* [WHAT YOU NEED TO DO]: Please copy all of the data that follows exactly, leaving any pictures out.

Collected data

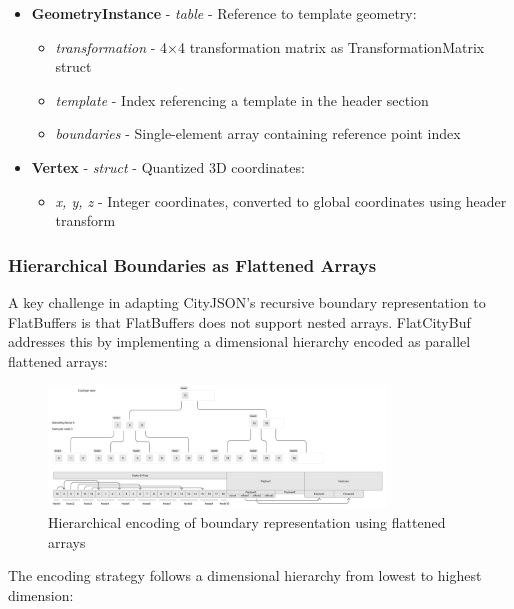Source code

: \begin{itemize}
  \item \textbf{GeometryInstance} - \textit{table} - Reference to template geometry:
    \begin{itemize}
      \item \textit{transformation} - 4×4 transformation matrix as TransformationMatrix struct
      \item \textit{template} - Index referencing a template in the header section
      \item \textit{boundaries} - Single-element array containing reference point index
    \end{itemize}

  \item \textbf{Vertex} - \textit{struct} - Quantized 3D coordinates:
    \begin{itemize}
      \item \textit{x, y, z} - Integer coordinates, converted to global coordinates using header transform
    \end{itemize}
\end{itemize}

\subsubsection{Hierarchical Boundaries as Flattened Arrays}
\label{methodology:feature_encoding:geometry_encoding:flattened_arrays}

A key challenge in adapting CityJSON's recursive boundary representation to FlatBuffers is that FlatBuffers does not support nested arrays. FlatCityBuf addresses this by implementing a dimensional hierarchy encoded as parallel flattened arrays:

\begin{figure}[h]
  \centering
  \includegraphics[width=0.8\textwidth]{figs/methodology/attribute_index.png}
  \caption{Hierarchical encoding of boundary representation using flattened arrays}
  \label{fig:methodology:boundary_encoding}
\end{figure}

The encoding strategy follows a dimensional hierarchy from lowest to highest dimension:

* [ANSWER BELOW]:
Source code

: \begin{itemize}
  \item \textbf{GeometryInstance} - \textit{table} - Reference to template geometry:
    \begin{itemize}
      \item \textit{transformation} - 4×4 transformation matrix as TransformationMatrix struct
      \item \textit{template} - Index referencing a template in the header section
      \item \textit{boundaries} - Single-element array containing reference point index
    \end{itemize}

  \item \textbf{Vertex} - \textit{struct} - Quantized 3D coordinates:
    \begin{itemize}
      \item \textit{x, y, z} - Integer coordinates, converted to global coordinates using header transform
    \end{itemize}
\end{itemize}

\subsubsection{Hierarchical Boundaries as Flattened Arrays}
\label{methodology:feature_encoding:geometry_encoding:flattened_arrays}

A key challenge in adapting CityJSON's recursive boundary representation to FlatBuffers is that FlatBuffers does not support nested arrays. FlatCityBuf addresses this by implementing a dimensional hierarchy encoded as parallel flattened arrays:

\begin{figure}[h]
  \centering
  \includegraphics[width=0.8\textwidth]{figs/methodology/attribute_index.png}
  \caption{Hierarchical encoding of boundary representation using flattened arrays}
  \label{fig:methodology:boundary_encoding}
\end{figure}

The encoding strategy follows a dimensional hierarchy from lowest to highest dimension:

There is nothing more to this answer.